MasterCard has swooped in for payments technology platform provider VocaLink, paying £700m for the fintech company.
Amid an increasingly uncertain time for fintech companies in the UK, MasterCard made a move for VocaLink, securing 92.4pc of the company for around £700m.
The remaining 7.6pc remains in control of “a majority of VocaLink’s shareholders”, for three years at least.
The uncertainty in the UK stems from the Brexit vote, which will eventually lead to a withdrawal from the EU, throwing union-wide banking licensing procedures up in the air.
Earlier this week Business Insider published what it claimed was an internal memo from Deutsche Bank that seems to show just how wary financial institutions are of staying in the UK.
Add to that the dramatic drop in value of the UK pound and buying up UK companies may never have been easier – getting value in the UK market could also be very 2016.
“We’re excited about the opportunity to play a bigger role in payments in the UK, a very strategic market for us,” said Ajay Banga, president and CEO of MasterCard.
“VocaLink is a unique company with outstanding technology, assets and people. We look forward to investing in and maximising the technology, and embedding it in our products and solutions, both in the UK and around the world.”

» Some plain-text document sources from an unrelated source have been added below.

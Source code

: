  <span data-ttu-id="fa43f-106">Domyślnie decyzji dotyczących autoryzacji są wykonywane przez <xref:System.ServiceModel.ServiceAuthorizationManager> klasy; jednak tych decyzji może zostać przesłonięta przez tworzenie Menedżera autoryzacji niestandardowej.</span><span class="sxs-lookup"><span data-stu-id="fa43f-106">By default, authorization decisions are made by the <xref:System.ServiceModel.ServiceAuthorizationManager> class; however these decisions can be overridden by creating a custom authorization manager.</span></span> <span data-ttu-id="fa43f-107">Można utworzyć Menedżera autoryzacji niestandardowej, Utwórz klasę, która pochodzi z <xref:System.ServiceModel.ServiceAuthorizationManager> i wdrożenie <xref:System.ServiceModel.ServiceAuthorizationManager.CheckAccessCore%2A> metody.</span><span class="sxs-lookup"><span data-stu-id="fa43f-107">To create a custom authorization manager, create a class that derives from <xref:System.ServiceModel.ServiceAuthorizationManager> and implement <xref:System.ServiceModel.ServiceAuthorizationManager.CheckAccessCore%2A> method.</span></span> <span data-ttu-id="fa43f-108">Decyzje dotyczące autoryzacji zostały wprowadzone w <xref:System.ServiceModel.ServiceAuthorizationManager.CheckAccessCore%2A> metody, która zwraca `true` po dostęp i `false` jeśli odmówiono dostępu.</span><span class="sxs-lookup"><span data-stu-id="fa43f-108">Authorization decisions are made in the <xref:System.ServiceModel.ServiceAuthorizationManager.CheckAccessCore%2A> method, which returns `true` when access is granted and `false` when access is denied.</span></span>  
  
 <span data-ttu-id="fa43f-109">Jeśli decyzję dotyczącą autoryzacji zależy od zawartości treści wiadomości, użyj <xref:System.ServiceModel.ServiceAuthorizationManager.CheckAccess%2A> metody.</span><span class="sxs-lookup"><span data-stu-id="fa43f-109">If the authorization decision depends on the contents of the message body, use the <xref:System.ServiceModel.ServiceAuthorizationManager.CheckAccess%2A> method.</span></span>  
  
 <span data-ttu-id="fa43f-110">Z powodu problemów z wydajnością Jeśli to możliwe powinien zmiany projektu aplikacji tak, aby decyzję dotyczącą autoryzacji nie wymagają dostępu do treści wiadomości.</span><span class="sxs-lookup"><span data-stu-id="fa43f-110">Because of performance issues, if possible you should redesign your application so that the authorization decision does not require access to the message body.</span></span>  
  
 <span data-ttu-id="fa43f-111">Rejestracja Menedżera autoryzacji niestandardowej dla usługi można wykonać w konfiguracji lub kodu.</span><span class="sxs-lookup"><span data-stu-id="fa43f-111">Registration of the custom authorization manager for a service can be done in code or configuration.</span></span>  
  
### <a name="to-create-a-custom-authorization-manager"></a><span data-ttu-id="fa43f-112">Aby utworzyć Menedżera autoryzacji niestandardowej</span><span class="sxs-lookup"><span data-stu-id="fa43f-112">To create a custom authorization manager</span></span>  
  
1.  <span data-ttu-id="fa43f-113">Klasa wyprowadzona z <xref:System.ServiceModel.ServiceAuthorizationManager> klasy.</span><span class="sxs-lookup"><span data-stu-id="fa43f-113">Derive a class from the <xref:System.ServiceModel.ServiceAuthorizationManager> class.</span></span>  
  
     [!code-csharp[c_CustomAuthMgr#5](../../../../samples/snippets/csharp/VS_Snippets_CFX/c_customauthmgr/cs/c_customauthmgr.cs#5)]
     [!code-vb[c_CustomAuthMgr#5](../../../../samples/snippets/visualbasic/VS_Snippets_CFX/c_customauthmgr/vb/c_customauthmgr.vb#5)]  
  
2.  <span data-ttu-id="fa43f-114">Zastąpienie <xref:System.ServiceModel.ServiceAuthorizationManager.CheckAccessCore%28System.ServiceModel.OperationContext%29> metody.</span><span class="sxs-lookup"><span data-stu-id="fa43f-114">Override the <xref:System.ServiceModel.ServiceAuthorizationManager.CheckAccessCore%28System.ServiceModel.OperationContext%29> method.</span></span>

Major player in its own right
Based in London, VocaLink operates key payments technology platforms on behalf of UK payment schemes. This means it provides the service behind direct credit and debit payments between banks, as well as direct account-to-account services between mobile purchases.
In 2015, the company reported revenues of £182m as it processed more than 11bn transactions.
Partnerships between major financial companies and smaller, newer businesses surfaced as the most likely future of banking when we looked at the industry earlier this year. However, major acquisitions such as this continue to be an option.
Earlier this week, another major UK company – though not involved in fintech – was bought out by a foreign business. Cambridge-headquartered ARM Holdings, whose chips power most of the world’s bestselling smartphones, is to be acquired by Japan’s SoftBank for £24.3bn as part of a big bet on the internet of things.